Speaker
Description
TORCH is a novel time-of-flight detector, designed to provide $\pi$/K particle identification up to 10 GeV/$c$ momentum over a 10 m flight path. Based on the DIRC principle, Cherenkov photons are produced in a quartz plate of 10 mm thickness, where they propagate to the periphery of the plate by total-internal reflection. There the photons are focused onto an array of micro-channel plate photomultipliers (MCP-PMTs) which measure their arrival times and spatial positions. A time resolution of 70 ps per detected Cherenkov photon is expected, which results in a time-of-flight resolution of 15 ps, given typically 30 detected photons per track.

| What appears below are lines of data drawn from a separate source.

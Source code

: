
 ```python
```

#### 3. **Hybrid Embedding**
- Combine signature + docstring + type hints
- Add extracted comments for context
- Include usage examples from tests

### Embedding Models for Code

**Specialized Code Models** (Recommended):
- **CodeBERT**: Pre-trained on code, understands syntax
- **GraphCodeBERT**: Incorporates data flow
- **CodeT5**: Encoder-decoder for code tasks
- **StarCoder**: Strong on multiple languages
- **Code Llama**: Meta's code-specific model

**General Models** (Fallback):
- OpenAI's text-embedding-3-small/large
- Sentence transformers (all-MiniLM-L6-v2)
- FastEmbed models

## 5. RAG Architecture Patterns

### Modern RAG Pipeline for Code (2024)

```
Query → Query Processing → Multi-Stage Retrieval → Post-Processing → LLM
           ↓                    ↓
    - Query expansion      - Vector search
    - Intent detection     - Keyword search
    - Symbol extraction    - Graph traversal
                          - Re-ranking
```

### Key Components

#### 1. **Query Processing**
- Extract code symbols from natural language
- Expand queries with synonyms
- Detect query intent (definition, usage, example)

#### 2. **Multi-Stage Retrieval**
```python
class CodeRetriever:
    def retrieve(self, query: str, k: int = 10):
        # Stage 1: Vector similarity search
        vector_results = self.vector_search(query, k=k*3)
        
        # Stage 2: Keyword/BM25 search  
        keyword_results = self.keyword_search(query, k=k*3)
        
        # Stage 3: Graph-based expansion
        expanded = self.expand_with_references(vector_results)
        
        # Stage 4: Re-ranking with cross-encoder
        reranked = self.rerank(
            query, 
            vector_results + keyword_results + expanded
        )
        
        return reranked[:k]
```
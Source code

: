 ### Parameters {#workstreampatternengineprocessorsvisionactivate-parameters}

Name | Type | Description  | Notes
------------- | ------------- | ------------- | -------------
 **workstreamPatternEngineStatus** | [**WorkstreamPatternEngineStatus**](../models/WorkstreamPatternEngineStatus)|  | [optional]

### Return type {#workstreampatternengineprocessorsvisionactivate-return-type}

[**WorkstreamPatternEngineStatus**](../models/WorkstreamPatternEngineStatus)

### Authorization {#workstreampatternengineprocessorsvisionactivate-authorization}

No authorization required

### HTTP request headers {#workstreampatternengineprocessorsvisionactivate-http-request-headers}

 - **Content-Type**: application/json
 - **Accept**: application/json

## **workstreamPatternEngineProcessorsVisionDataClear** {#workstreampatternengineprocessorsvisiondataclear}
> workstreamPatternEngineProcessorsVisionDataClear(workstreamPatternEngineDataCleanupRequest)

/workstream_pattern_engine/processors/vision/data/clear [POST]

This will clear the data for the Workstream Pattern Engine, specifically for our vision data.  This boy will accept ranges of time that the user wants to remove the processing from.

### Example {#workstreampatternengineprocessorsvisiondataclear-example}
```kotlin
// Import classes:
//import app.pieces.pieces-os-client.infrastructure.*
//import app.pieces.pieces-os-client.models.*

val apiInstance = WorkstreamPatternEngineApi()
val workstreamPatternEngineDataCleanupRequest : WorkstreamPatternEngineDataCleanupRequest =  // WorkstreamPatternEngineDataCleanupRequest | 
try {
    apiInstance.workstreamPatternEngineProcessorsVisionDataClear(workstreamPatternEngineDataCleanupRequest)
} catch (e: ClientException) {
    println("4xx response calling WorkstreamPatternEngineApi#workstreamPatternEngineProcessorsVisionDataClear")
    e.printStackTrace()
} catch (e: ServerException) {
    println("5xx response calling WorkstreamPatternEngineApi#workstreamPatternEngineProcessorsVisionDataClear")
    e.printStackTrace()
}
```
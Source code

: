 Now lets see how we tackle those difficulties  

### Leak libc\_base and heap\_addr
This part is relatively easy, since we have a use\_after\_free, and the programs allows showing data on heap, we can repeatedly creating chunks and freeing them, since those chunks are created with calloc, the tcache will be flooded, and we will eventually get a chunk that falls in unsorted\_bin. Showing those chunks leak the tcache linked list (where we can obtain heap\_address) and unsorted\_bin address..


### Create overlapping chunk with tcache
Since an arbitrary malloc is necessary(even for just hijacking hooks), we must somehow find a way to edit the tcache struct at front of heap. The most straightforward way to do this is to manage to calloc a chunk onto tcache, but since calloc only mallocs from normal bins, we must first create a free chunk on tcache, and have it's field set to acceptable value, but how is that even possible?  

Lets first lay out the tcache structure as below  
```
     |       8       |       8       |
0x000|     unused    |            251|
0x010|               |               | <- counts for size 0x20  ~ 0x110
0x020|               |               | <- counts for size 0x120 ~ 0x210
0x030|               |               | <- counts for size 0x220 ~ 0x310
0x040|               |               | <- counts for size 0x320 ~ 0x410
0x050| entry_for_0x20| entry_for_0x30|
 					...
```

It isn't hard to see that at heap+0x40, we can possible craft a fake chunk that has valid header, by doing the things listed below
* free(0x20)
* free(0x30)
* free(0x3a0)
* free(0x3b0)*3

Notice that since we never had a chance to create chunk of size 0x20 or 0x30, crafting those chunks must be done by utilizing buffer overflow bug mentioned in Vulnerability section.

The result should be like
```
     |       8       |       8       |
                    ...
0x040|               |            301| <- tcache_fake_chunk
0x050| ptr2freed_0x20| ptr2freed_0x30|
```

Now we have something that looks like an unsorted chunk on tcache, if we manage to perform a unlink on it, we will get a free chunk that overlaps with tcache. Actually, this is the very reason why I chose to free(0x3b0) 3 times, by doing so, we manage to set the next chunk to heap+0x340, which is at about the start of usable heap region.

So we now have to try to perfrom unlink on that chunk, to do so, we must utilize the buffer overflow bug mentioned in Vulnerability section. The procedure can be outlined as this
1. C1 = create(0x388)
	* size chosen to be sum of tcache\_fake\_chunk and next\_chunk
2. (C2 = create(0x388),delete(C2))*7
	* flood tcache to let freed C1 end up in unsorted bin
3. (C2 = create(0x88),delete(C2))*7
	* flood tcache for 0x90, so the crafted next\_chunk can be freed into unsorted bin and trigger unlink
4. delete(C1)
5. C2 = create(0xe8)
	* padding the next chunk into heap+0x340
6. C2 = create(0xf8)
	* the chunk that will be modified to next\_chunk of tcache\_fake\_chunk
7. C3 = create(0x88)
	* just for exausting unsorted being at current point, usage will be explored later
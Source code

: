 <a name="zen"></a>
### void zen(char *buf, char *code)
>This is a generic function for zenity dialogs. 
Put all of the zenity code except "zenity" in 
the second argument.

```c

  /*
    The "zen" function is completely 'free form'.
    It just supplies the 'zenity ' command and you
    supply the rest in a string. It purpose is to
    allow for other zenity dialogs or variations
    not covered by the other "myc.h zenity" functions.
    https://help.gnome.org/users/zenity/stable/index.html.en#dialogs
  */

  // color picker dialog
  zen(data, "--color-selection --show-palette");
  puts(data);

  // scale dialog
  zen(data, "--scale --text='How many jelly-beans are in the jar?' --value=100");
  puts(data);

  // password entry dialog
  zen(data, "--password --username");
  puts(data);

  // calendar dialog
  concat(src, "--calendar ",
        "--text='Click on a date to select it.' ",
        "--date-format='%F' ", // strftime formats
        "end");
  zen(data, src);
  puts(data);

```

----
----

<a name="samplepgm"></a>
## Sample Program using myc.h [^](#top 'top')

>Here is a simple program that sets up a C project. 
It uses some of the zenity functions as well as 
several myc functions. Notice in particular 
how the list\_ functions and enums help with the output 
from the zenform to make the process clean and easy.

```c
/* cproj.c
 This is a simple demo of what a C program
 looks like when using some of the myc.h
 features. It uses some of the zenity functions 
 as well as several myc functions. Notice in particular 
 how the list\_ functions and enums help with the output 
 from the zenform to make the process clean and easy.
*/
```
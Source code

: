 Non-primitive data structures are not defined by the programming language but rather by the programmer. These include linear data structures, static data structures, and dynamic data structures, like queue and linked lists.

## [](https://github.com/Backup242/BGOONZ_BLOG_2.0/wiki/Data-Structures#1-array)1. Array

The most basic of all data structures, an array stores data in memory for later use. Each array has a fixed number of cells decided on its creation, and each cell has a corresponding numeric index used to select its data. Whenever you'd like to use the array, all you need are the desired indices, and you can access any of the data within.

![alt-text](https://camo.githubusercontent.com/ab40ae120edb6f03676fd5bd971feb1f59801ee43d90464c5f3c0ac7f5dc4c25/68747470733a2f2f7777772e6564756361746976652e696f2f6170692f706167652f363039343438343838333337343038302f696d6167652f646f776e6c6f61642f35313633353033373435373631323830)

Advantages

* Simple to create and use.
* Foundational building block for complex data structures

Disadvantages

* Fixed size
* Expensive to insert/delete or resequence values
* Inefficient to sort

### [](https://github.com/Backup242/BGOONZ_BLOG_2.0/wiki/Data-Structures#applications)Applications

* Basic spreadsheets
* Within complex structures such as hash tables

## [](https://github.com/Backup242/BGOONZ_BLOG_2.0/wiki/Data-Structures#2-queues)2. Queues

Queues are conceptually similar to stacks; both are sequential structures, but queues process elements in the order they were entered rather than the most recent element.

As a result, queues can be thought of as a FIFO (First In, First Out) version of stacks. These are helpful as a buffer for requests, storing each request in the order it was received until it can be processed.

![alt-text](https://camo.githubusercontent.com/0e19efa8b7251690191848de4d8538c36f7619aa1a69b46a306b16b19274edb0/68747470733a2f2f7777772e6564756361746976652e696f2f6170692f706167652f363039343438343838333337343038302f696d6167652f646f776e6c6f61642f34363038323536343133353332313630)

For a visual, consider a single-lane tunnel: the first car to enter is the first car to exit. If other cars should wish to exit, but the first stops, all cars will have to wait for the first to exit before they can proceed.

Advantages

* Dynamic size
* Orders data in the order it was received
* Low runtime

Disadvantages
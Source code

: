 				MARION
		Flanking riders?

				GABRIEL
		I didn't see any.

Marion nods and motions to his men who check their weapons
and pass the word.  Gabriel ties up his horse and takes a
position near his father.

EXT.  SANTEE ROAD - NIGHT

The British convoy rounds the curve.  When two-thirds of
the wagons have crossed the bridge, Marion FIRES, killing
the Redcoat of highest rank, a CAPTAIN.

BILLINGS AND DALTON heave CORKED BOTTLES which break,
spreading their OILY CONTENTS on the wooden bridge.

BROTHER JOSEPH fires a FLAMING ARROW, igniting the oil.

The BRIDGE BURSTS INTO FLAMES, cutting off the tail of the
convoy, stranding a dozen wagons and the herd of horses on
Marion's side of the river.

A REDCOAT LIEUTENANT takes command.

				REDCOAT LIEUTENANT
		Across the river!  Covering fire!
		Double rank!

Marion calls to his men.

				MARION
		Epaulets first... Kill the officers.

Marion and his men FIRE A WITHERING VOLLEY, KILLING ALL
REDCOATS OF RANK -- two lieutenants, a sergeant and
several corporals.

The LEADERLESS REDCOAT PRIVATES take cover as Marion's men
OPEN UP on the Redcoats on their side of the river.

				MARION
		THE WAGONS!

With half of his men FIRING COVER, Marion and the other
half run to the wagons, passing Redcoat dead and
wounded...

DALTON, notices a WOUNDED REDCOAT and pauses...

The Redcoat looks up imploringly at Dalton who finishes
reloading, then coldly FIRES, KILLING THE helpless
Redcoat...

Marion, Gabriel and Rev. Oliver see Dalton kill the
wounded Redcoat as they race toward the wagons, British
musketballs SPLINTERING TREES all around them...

To demonstrate the principle, a half-scale ($660\times1250\times10$ mm$^3$) TORCH prototype module has been tested in a 5 GeV/$c$ mixed proton-pion beam at the CERN PS. Customised $53\times53$ mm$^2$ MCP-PMTs of effective granularity $128\times8$ pixels have been employed, which have been developed in collaboration with an industrial partner. The single-photon timing performance and photon yields have been measured and are close to specification, demonstrating the TORCH concept. For a future application, a full-scale TORCH detector has been proposed for the LHCb Phase II Upgrade, which comprises 18 modules with 198 MCP-PMTs. Results will be reported on the simulated performance of the detector for high luminosity LHCb running in terms of $\pi$/K/p discrimination.